▶ WORK ITEM
In the entries that follow, find every line containing "croire" and copy it.

####

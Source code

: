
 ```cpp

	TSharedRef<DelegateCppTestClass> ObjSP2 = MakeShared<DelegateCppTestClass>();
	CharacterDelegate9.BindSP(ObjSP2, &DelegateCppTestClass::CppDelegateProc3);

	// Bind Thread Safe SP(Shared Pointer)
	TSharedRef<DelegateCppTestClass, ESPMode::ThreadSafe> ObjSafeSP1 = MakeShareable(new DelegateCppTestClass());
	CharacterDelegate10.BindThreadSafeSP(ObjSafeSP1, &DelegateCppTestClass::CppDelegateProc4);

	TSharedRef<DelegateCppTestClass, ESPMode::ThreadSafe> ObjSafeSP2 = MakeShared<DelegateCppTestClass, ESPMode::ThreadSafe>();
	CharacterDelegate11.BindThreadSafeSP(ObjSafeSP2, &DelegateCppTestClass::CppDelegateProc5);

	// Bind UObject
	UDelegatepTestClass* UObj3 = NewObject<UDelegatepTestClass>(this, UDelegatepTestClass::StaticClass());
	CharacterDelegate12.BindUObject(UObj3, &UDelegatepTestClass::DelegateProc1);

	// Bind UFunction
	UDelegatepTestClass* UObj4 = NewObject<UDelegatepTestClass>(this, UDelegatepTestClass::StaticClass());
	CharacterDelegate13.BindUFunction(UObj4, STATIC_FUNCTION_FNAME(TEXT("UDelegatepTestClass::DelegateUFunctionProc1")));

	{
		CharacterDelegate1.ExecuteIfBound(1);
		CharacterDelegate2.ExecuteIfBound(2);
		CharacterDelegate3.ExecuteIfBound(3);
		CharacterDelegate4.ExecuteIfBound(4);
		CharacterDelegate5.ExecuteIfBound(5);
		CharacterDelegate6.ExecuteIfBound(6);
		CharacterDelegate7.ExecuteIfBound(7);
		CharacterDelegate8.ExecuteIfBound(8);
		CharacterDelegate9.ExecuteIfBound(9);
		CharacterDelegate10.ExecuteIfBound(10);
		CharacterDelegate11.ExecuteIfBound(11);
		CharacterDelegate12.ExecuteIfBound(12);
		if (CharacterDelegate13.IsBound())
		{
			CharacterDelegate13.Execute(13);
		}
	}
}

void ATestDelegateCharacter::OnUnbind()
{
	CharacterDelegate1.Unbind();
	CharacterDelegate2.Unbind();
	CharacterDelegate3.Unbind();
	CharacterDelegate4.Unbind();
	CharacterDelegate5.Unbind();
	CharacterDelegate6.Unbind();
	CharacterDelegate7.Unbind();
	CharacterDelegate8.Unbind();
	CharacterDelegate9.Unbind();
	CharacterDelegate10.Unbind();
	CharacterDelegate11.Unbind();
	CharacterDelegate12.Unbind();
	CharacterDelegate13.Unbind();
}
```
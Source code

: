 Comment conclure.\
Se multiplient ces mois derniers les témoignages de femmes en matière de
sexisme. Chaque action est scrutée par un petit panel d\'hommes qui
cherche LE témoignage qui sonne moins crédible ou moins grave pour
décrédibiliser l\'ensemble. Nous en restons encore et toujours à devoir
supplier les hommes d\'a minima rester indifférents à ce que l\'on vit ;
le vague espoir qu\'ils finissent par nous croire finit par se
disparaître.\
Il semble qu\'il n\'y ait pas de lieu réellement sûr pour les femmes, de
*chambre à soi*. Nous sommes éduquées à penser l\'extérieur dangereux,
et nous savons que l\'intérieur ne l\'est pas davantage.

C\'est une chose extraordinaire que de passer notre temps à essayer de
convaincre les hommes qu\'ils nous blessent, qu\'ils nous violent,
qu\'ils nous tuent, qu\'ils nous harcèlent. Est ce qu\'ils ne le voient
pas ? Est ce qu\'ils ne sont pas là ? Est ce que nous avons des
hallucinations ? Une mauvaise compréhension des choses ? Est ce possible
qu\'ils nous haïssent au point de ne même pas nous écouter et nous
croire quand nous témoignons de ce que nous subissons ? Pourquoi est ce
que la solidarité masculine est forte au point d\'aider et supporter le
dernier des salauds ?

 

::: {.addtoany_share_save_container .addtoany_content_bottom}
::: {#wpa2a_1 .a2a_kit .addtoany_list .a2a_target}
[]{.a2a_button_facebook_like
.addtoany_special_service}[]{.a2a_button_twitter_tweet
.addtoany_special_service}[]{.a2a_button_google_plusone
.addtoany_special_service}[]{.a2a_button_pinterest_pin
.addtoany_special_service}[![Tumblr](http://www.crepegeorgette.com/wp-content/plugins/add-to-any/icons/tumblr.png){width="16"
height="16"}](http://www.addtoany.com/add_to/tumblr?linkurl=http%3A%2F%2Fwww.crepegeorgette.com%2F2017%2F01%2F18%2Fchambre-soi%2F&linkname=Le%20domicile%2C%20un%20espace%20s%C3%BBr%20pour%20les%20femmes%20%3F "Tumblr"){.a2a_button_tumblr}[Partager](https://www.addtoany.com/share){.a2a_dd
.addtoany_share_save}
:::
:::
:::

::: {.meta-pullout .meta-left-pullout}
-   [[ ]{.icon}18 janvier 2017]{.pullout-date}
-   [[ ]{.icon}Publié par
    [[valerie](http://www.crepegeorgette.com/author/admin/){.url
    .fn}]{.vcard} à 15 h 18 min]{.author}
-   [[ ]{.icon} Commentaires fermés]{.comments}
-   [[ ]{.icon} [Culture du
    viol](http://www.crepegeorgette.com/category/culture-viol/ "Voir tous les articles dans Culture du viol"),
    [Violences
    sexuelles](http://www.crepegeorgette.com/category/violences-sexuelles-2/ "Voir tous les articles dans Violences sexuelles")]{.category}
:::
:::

####

▶ WORKED SOLUTION
le vague espoir qu\'ils finissent par nous croire finit par se
croire quand nous témoignons de ce que nous subissons ? Pourquoi est ce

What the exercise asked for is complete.